League owners have already said yes to the new ten-year agreement, as have player representatives.  Next up, a majority of the 2,000-strong collective union of players has to agree.   Given that the player representatives only approved the CBA 17-14, with one abstention, the smart money is on the approval not splitting the uprights, and possible shanking off to the right.

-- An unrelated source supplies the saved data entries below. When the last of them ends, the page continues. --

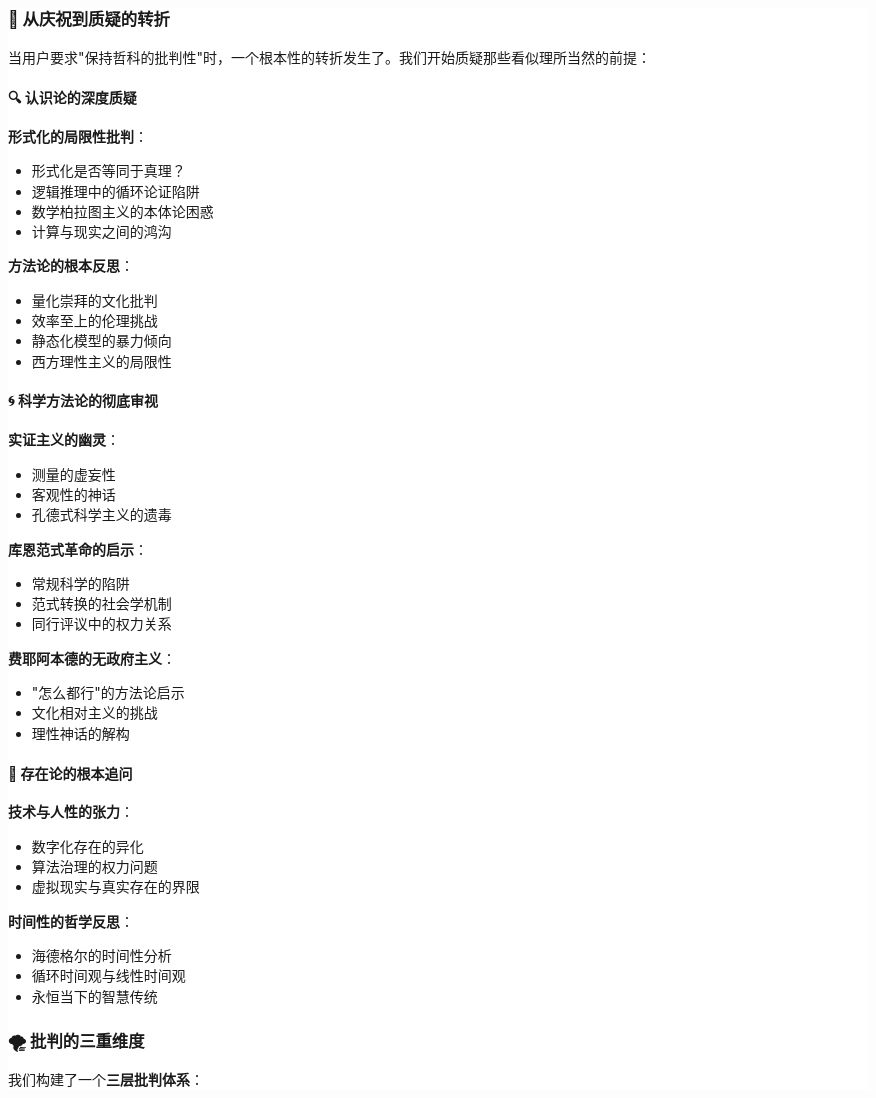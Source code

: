 ### 🤔 从庆祝到质疑的转折

当用户要求"保持哲科的批判性"时，一个根本性的转折发生了。我们开始质疑那些看似理所当然的前提：

#### 🔍 认识论的深度质疑

**形式化的局限性批判**：

- 形式化是否等同于真理？
- 逻辑推理中的循环论证陷阱
- 数学柏拉图主义的本体论困惑
- 计算与现实之间的鸿沟

**方法论的根本反思**：

- 量化崇拜的文化批判
- 效率至上的伦理挑战
- 静态化模型的暴力倾向
- 西方理性主义的局限性

#### 🌀 科学方法论的彻底审视

**实证主义的幽灵**：

- 测量的虚妄性
- 客观性的神话
- 孔德式科学主义的遗毒

**库恩范式革命的启示**：

- 常规科学的陷阱
- 范式转换的社会学机制
- 同行评议中的权力关系

**费耶阿本德的无政府主义**：

- "怎么都行"的方法论启示
- 文化相对主义的挑战
- 理性神话的解构

#### 💭 存在论的根本追问

**技术与人性的张力**：

- 数字化存在的异化
- 算法治理的权力问题
- 虚拟现实与真实存在的界限

**时间性的哲学反思**：

- 海德格尔的时间性分析
- 循环时间观与线性时间观
- 永恒当下的智慧传统

### 🌪️ 批判的三重维度

我们构建了一个**三层批判体系**：
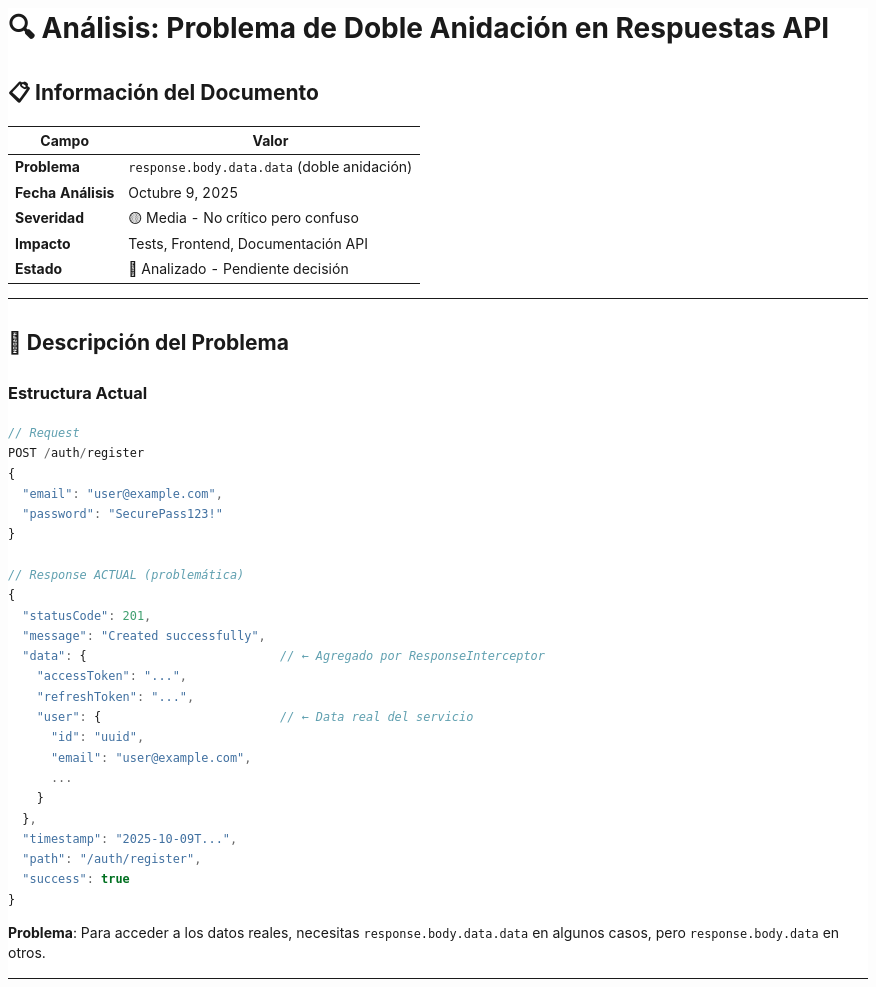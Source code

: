 # 🔍 Análisis: Problema de Doble Anidación en Respuestas API

## 📋 Información del Documento

| Campo              | Valor                                       |
| ------------------ | ------------------------------------------- |
| **Problema**       | `response.body.data.data` (doble anidación) |
| **Fecha Análisis** | Octubre 9, 2025                             |
| **Severidad**      | 🟡 Media - No crítico pero confuso          |
| **Impacto**        | Tests, Frontend, Documentación API          |
| **Estado**         | 📝 Analizado - Pendiente decisión           |

---

## 🎯 Descripción del Problema

### Estructura Actual

```typescript
// Request
POST /auth/register
{
  "email": "user@example.com",
  "password": "SecurePass123!"
}

// Response ACTUAL (problemática)
{
  "statusCode": 201,
  "message": "Created successfully",
  "data": {                           // ← Agregado por ResponseInterceptor
    "accessToken": "...",
    "refreshToken": "...",
    "user": {                         // ← Data real del servicio
      "id": "uuid",
      "email": "user@example.com",
      ...
    }
  },
  "timestamp": "2025-10-09T...",
  "path": "/auth/register",
  "success": true
}
```

**Problema**: Para acceder a los datos reales, necesitas `response.body.data.data` en algunos casos, pero `response.body.data` en otros.

---
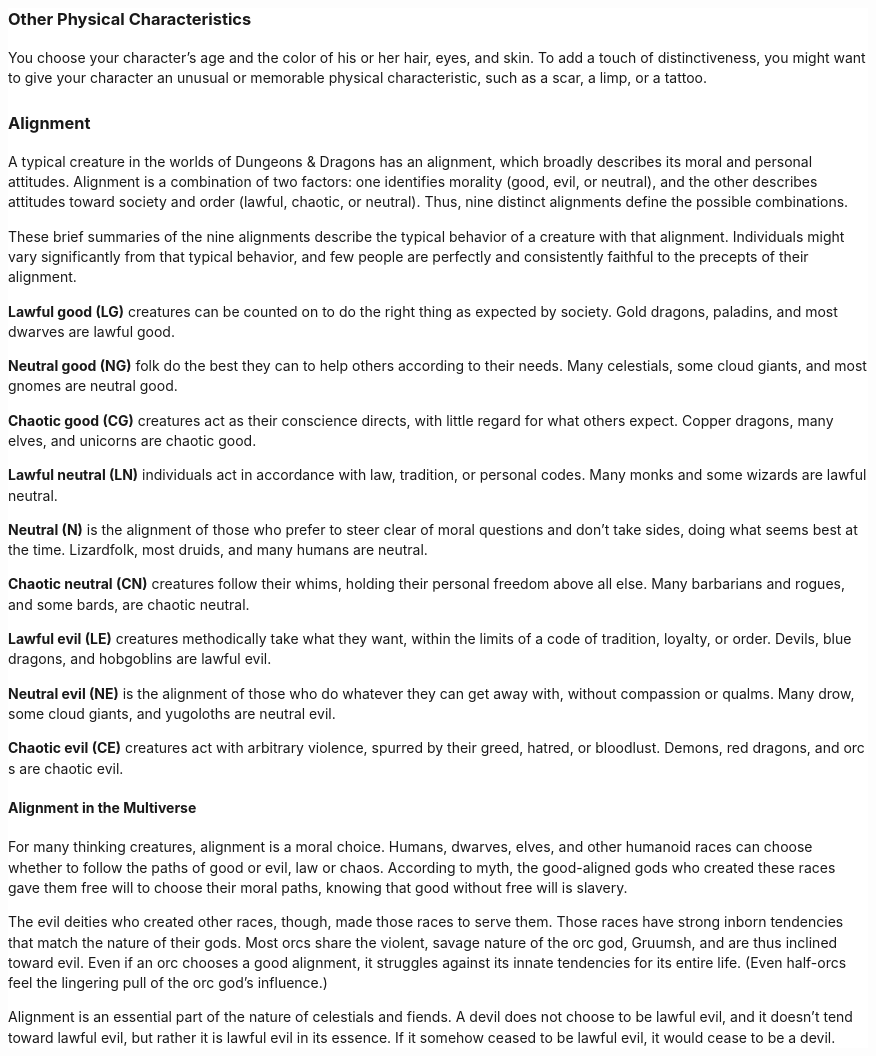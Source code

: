 ### Other Physical Characteristics
You choose your character’s age and the color of his or her hair, eyes, and skin. To add a touch of distinctiveness, you might want to give your character an unusual or memorable physical characteristic, such as a scar, a limp, or a tattoo.

### Alignment
A typical creature in the worlds of Dungeons & Dragons has an alignment, which broadly describes its moral and personal attitudes. Alignment is a combination of two factors: one identifies morality (good, evil, or neutral), and the other describes attitudes toward society and order (lawful, chaotic, or neutral). Thus, nine distinct alignments define the possible combinations.

These brief summaries of the nine alignments describe the typical behavior of a creature with that alignment. Individuals might vary significantly from that typical behavior, and few people are perfectly and consistently faithful to the precepts of their alignment.

**Lawful good (LG)** creatures can be counted on to do the right thing as expected by society. Gold dragons, paladins, and most dwarves are lawful good.

**Neutral good (NG)** folk do the best they can to help others according to their needs. Many celestials, some cloud giants, and most gnomes are neutral good.

**Chaotic good (CG)** creatures act as their conscience directs, with little regard for what others expect. Copper dragons, many elves, and unicorns are chaotic good.

**Lawful neutral (LN)** individuals act in accordance with law, tradition, or personal codes. Many monks and some wizards are lawful neutral.

**Neutral (N)** is the alignment of those who prefer to steer clear of moral questions and don’t take sides, doing what seems best at the time. Lizardfolk, most druids, and many humans are neutral.

**Chaotic neutral (CN)** creatures follow their whims, holding their personal freedom above all else. Many barbarians and rogues, and some bards, are chaotic neutral.

**Lawful evil (LE)** creatures methodically take what they want, within the limits of a code of tradition, loyalty, or order. Devils, blue dragons, and hobgoblins are lawful evil.

**Neutral evil (NE)** is the alignment of those who do whatever they can get away with, without compassion or qualms. Many drow, some cloud giants, and yugoloths are neutral evil.

**Chaotic evil (CE)** creatures act with arbitrary violence, spurred by their greed, hatred, or bloodlust. Demons, red dragons, and orc s are chaotic evil.

#### Alignment in the Multiverse
For many thinking creatures, alignment is a moral choice. Humans, dwarves, elves, and other humanoid races can choose whether to follow the paths of good or evil, law or chaos. According to myth, the good-aligned gods who created these races gave them free will to choose their moral paths, knowing that good without free will is slavery.

The evil deities who created other races, though, made those races to serve them. Those races have strong inborn tendencies that match the nature of their gods. Most orcs share the violent, savage nature of the orc god, Gruumsh, and are thus inclined toward evil. Even if an orc chooses a good alignment, it struggles against its innate tendencies for its entire life. (Even half-orcs feel the lingering pull of the orc god’s influence.)

Alignment is an essential part of the nature of celestials and fiends. A devil does not choose to be lawful evil, and it doesn’t tend toward lawful evil, but rather it is lawful evil in its essence. If it somehow ceased to be lawful evil, it would cease to be a devil.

The president of Chicago-based sports marketing firm Sportscorp Ltd., Marc Ganis, also believes that trouble may lie ahead.  Ganis has provided consulting services for a lot of NFL teams and explains, “It would be a huge impact if (the players) vote no.  Both parties will have to start getting into hardball negotiations, and prepare for a work stoppage. There’s that old saying, ‘I have my lawyers, and you have your lawyers, and when we use the lawyers, everything turns to crap.’”

It’s Only One Game!

Inarguably, the biggest question centers on the possible season expansion to 17 games, an increase of one over the current amount.  Several players have voiced their disapproval of the idea, and are adamant that they won’t accept any contract that includes language for an additional game without serious concessions on the part of teams.

The new CBA would also authorize a higher minimum salary for players and a bigger pension for retirees.  It would also allow for additional bonuses and health coverage not seen before, but the players feel that these should be offered by the league for their employment, not because the owners are going to get something in return.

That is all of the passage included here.